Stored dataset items
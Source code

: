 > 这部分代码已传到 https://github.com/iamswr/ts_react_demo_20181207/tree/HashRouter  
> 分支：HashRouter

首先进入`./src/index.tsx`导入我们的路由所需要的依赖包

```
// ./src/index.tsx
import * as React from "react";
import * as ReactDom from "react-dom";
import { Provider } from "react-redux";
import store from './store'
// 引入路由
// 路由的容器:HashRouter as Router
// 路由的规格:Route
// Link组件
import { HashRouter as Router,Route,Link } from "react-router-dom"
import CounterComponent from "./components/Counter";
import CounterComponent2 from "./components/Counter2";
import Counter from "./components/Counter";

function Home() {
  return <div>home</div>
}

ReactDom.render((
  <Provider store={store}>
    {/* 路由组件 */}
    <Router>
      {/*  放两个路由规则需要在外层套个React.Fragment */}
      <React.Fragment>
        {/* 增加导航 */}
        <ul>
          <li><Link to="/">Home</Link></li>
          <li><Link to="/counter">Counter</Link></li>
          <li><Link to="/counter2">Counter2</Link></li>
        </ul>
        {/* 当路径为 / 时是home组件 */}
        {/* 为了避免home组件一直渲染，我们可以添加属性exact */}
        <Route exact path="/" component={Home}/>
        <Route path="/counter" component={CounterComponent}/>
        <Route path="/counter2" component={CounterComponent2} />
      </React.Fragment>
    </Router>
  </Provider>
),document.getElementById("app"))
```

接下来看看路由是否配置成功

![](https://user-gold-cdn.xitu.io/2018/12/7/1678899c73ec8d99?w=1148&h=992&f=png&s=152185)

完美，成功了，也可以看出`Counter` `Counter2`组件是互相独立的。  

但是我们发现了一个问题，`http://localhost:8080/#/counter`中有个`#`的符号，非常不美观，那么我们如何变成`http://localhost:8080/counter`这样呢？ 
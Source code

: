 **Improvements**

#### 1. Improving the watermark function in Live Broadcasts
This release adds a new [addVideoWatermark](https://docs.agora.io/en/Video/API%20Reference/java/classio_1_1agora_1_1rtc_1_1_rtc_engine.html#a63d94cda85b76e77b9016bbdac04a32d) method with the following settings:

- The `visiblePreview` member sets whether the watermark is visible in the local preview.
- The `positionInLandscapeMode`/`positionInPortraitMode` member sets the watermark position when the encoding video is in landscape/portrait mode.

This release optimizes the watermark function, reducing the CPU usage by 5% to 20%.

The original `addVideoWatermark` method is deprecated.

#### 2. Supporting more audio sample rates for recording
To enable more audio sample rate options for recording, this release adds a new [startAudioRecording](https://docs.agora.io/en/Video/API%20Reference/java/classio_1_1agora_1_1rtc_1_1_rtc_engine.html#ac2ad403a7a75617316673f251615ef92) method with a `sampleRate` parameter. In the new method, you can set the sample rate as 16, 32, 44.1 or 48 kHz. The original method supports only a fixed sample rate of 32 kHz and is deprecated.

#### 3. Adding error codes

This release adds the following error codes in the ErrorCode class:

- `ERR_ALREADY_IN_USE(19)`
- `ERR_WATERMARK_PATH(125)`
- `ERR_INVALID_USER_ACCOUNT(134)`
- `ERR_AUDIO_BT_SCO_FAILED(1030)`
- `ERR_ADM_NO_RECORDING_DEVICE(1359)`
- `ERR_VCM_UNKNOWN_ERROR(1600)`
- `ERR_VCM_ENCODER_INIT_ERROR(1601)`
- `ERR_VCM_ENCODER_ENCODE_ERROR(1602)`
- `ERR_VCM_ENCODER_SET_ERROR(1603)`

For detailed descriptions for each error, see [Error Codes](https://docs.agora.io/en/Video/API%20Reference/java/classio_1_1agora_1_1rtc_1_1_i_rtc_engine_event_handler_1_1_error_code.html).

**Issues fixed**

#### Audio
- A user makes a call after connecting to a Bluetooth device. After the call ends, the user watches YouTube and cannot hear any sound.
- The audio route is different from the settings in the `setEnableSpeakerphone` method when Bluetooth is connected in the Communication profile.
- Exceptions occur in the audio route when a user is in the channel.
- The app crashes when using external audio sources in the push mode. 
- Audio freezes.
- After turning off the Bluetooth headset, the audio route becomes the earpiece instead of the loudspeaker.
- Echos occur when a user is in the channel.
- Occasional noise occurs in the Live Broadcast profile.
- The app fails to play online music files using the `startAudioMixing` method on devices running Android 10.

WORK TASK: Whenever a line above includes the string "adds", copy it.

EXERCISE SOLUTION:
This release adds a new [addVideoWatermark](https://docs.agora.io/en/Video/API%20Reference/java/classio_1_1agora_1_1rtc_1_1_rtc_engine.html#a63d94cda85b76e77b9016bbdac04a32d) method with the following settings:
To enable more audio sample rate options for recording, this release adds a new [startAudioRecording](https://docs.agora.io/en/Video/API%20Reference/java/classio_1_1agora_1_1rtc_1_1_rtc_engine.html#ac2ad403a7a75617316673f251615ef92) method with a `sampleRate` parameter. In the new method, you can set the sample rate as 16, 32, 44.1 or 48 kHz. The original method supports only a fixed sample rate of 32 kHz and is deprecated.
This release adds the following error codes in the ErrorCode class:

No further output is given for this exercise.